Le salon était un garde-meuble, cuisine à deux lits, encombré de caisses, de vieux bâts d’âne, de harnais, de tonneaux et de chaudrons. Des hardes, des broches et des fouets pendaient aux murailles. On avait fait, d’un mauvais fourneau, un magasin d’avoine. Deux tréteaux de bois vermoulu, surmontés de matelas crevés, d’où sortait de la filasse de chanvre, portaient effrontément le nom de lits. Deux chats campaient au milieu de ce chaos ; il fallut un combat à outrance pour les expulser.

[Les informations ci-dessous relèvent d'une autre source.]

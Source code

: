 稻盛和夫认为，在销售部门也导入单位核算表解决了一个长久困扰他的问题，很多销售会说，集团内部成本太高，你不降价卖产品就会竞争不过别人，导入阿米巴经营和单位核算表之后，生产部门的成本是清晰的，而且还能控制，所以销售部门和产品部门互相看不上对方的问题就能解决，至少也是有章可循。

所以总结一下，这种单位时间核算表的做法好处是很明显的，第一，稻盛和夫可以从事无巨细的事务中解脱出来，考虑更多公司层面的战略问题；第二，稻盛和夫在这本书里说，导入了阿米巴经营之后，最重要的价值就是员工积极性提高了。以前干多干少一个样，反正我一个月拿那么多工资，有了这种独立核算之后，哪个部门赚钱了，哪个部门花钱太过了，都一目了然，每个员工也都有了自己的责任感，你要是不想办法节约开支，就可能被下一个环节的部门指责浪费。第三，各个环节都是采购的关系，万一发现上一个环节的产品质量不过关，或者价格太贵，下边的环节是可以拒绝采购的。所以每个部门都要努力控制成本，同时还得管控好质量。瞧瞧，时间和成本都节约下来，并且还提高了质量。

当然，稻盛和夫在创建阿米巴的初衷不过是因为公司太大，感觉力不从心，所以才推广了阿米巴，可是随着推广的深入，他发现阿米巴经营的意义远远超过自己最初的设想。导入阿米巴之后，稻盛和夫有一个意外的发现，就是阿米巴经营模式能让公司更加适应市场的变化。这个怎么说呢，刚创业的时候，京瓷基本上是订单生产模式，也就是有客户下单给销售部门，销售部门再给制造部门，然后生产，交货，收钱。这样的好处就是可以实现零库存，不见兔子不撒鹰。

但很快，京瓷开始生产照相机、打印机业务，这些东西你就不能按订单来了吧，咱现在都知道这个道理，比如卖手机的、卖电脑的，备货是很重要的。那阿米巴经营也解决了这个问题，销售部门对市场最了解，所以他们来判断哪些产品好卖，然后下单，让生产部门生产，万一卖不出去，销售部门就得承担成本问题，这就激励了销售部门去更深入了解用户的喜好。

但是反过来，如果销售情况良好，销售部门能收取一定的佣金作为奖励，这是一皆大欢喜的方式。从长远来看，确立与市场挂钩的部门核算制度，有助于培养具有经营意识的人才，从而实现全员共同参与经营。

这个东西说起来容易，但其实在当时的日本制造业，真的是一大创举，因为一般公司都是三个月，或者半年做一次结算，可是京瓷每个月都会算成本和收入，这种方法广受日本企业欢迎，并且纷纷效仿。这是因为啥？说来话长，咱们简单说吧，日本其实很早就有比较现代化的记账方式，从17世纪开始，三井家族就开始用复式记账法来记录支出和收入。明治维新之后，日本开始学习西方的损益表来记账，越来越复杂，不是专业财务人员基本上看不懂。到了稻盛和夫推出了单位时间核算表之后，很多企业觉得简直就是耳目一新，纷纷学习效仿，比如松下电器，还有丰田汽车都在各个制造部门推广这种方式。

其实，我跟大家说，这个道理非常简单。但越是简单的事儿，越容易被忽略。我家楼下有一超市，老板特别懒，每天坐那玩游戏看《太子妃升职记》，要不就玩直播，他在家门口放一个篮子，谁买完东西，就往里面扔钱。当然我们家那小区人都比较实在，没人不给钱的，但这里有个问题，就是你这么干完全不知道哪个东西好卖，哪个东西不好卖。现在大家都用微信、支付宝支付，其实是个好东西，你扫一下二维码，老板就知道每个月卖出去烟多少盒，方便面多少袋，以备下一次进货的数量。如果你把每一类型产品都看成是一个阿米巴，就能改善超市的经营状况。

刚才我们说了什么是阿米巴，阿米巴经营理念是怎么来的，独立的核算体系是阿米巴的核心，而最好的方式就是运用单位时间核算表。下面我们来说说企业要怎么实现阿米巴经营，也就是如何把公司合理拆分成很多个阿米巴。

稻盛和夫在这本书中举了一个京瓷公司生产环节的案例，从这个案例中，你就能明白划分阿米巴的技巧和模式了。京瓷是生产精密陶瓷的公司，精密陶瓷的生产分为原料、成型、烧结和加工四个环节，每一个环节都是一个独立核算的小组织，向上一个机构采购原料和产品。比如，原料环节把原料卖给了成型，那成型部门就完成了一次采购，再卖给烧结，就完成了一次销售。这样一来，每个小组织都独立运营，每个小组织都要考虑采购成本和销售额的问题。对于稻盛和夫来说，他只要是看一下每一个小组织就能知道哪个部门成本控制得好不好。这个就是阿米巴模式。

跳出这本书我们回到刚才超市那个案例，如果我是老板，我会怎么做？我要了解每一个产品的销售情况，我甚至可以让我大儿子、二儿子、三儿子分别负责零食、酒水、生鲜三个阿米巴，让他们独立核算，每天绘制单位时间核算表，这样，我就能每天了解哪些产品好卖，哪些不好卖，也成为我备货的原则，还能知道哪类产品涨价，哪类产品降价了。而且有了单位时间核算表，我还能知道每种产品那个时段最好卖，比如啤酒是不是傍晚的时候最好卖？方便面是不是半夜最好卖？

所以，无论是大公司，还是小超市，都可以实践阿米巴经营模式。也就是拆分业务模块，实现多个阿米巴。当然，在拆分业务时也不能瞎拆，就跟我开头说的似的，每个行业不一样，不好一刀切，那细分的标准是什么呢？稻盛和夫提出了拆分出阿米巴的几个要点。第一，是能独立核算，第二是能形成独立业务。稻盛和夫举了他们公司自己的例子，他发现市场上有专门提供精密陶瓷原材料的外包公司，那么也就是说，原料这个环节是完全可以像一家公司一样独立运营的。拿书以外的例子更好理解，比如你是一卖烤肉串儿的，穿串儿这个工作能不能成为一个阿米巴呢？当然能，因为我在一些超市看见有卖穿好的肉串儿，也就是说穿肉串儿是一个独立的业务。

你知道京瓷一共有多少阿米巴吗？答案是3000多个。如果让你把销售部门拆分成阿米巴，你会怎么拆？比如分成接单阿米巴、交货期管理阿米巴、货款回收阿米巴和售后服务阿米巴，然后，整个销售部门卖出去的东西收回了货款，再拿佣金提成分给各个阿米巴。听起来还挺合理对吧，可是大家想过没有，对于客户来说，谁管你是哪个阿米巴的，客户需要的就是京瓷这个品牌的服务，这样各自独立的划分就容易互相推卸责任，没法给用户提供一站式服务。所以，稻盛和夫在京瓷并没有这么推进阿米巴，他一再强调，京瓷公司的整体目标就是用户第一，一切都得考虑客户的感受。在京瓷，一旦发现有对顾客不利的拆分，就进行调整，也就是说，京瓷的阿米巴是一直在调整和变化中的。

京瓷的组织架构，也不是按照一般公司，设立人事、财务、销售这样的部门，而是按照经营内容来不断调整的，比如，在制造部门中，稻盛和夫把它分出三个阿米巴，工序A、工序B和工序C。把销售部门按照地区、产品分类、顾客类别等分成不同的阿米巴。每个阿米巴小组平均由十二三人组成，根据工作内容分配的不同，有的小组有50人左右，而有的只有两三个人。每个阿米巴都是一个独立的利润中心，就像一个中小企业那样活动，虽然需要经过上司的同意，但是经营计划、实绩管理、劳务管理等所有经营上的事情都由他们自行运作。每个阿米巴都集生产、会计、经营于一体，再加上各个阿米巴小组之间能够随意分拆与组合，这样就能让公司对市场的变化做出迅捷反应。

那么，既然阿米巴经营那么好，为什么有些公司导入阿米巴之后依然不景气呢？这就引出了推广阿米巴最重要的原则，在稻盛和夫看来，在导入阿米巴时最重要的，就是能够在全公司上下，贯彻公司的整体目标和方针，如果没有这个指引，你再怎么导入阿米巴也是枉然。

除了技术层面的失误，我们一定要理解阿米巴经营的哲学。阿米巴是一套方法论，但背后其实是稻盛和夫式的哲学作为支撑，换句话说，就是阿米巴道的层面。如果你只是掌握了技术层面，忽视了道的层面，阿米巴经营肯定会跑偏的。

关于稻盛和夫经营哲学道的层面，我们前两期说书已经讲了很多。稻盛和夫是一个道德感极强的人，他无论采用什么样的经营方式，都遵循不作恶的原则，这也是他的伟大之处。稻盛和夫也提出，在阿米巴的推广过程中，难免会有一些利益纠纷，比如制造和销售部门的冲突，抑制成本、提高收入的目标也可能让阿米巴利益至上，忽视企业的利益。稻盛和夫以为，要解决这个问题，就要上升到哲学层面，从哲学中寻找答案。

La patronne d’auberge tira d’une commode deux draps chiffonnés et d’une propreté plus que suspecte, qu’elle nous montra fièrement en demandant si nous avions déjà vu de la biancheria aussi ragoûtante que celle-là. Cette admiration pour son galetas me découragea complètement et coupa court à toute réclamation.

Le souper, composé d’un poulet dur, d’une omelette et d’un bon fromage, appelé ricotta, nous parut délicieux. Tandis que mon compagnon se mettait au lit résolument sans rien examiner, je m’installai sur la table, pour passer la nuit à la clarté d’une mauvaise lampe. Le seigneur anglais s’endormit profondément.